> _What the task asks_: Of the material below, the lines to be retyped are those from the line containing "infierno: ¿cómo lo conocerás?" through the line containing "decir otro tanto?", inclusive; reproduce them exactly.
--------------------------------
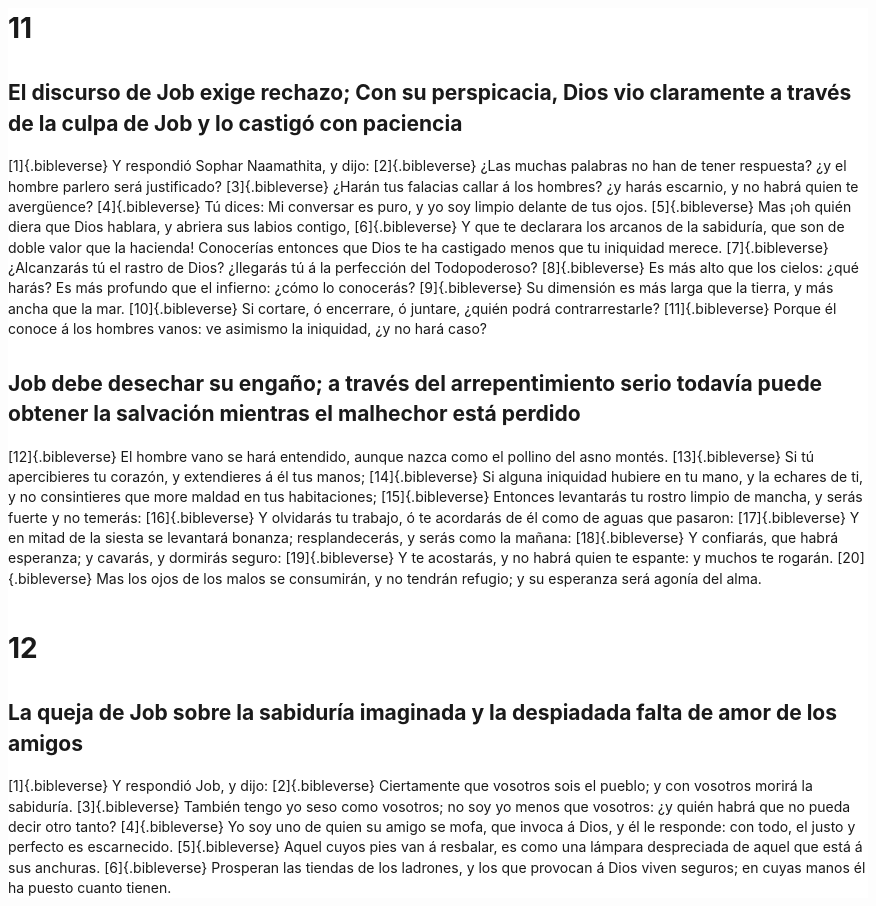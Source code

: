 # 11 
## El discurso de Job exige rechazo; Con su perspicacia, Dios vio claramente a través de la culpa de Job y lo castigó con paciencia
[1]{.bibleverse} Y respondió Sophar Naamathita, y dijo: 
[2]{.bibleverse} ¿Las muchas palabras no han de tener respuesta? ¿y el hombre parlero será justificado? 
[3]{.bibleverse} ¿Harán tus falacias callar á los hombres? ¿y harás escarnio, y no habrá quien te avergüence? 
[4]{.bibleverse} Tú dices: Mi conversar es puro, y yo soy limpio delante de tus ojos. 
[5]{.bibleverse} Mas ¡oh quién diera que Dios hablara, y abriera sus labios contigo, 
[6]{.bibleverse} Y que te declarara los arcanos de la sabiduría, que son de doble valor que la hacienda! Conocerías entonces que Dios te ha castigado menos que tu iniquidad merece. 
[7]{.bibleverse} ¿Alcanzarás tú el rastro de Dios? ¿llegarás tú á la perfección del Todopoderoso? 
[8]{.bibleverse} Es más alto que los cielos: ¿qué harás? Es más profundo que el infierno: ¿cómo lo conocerás? 
[9]{.bibleverse} Su dimensión es más larga que la tierra, y más ancha que la mar. 
[10]{.bibleverse} Si cortare, ó encerrare, ó juntare, ¿quién podrá contrarrestarle? 
[11]{.bibleverse} Porque él conoce á los hombres vanos: ve asimismo la iniquidad, ¿y no hará caso?

## Job debe desechar su engaño; a través del arrepentimiento serio todavía puede obtener la salvación mientras el malhechor está perdido
 
[12]{.bibleverse} El hombre vano se hará entendido, aunque nazca como el pollino del asno montés. 
[13]{.bibleverse} Si tú apercibieres tu corazón, y extendieres á él tus manos; 
[14]{.bibleverse} Si alguna iniquidad hubiere en tu mano, y la echares de ti, y no consintieres que more maldad en tus habitaciones; 
[15]{.bibleverse} Entonces levantarás tu rostro limpio de mancha, y serás fuerte y no temerás: 
[16]{.bibleverse} Y olvidarás tu trabajo, ó te acordarás de él como de aguas que pasaron: 
[17]{.bibleverse} Y en mitad de la siesta se levantará bonanza; resplandecerás, y serás como la mañana: 
[18]{.bibleverse} Y confiarás, que habrá esperanza; y cavarás, y dormirás seguro: 
[19]{.bibleverse} Y te acostarás, y no habrá quien te espante: y muchos te rogarán. 
[20]{.bibleverse} Mas los ojos de los malos se consumirán, y no tendrán refugio; y su esperanza será agonía del alma. 

# 12 
## La queja de Job sobre la sabiduría imaginada y la despiadada falta de amor de los amigos
[1]{.bibleverse} Y respondió Job, y dijo: 
[2]{.bibleverse} Ciertamente que vosotros sois el pueblo; y con vosotros morirá la sabiduría. 
[3]{.bibleverse} También tengo yo seso como vosotros; no soy yo menos que vosotros: ¿y quién habrá que no pueda decir otro tanto? 
[4]{.bibleverse} Yo soy uno de quien su amigo se mofa, que invoca á Dios, y él le responde: con todo, el justo y perfecto es escarnecido. 
[5]{.bibleverse} Aquel cuyos pies van á resbalar, es como una lámpara despreciada de aquel que está á sus anchuras. 
[6]{.bibleverse} Prosperan las tiendas de los ladrones, y los que provocan á Dios viven seguros; en cuyas manos él ha puesto cuanto tienen.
--------------------------------
> _Task solution_:
[8]{.bibleverse} Es más alto que los cielos: ¿qué harás? Es más profundo que el infierno: ¿cómo lo conocerás? 
[9]{.bibleverse} Su dimensión es más larga que la tierra, y más ancha que la mar. 
[10]{.bibleverse} Si cortare, ó encerrare, ó juntare, ¿quién podrá contrarrestarle? 
[11]{.bibleverse} Porque él conoce á los hombres vanos: ve asimismo la iniquidad, ¿y no hará caso?

## Job debe desechar su engaño; a través del arrepentimiento serio todavía puede obtener la salvación mientras el malhechor está perdido
 
[12]{.bibleverse} El hombre vano se hará entendido, aunque nazca como el pollino del asno montés. 
[13]{.bibleverse} Si tú apercibieres tu corazón, y extendieres á él tus manos; 
[14]{.bibleverse} Si alguna iniquidad hubiere en tu mano, y la echares de ti, y no consintieres que more maldad en tus habitaciones; 
[15]{.bibleverse} Entonces levantarás tu rostro limpio de mancha, y serás fuerte y no temerás: 
[16]{.bibleverse} Y olvidarás tu trabajo, ó te acordarás de él como de aguas que pasaron: 
[17]{.bibleverse} Y en mitad de la siesta se levantará bonanza; resplandecerás, y serás como la mañana: 
[18]{.bibleverse} Y confiarás, que habrá esperanza; y cavarás, y dormirás seguro: 
[19]{.bibleverse} Y te acostarás, y no habrá quien te espante: y muchos te rogarán. 
[20]{.bibleverse} Mas los ojos de los malos se consumirán, y no tendrán refugio; y su esperanza será agonía del alma. 

# 12 
## La queja de Job sobre la sabiduría imaginada y la despiadada falta de amor de los amigos
[1]{.bibleverse} Y respondió Job, y dijo: 
[2]{.bibleverse} Ciertamente que vosotros sois el pueblo; y con vosotros morirá la sabiduría. 
[3]{.bibleverse} También tengo yo seso como vosotros; no soy yo menos que vosotros: ¿y quién habrá que no pueda decir otro tanto? 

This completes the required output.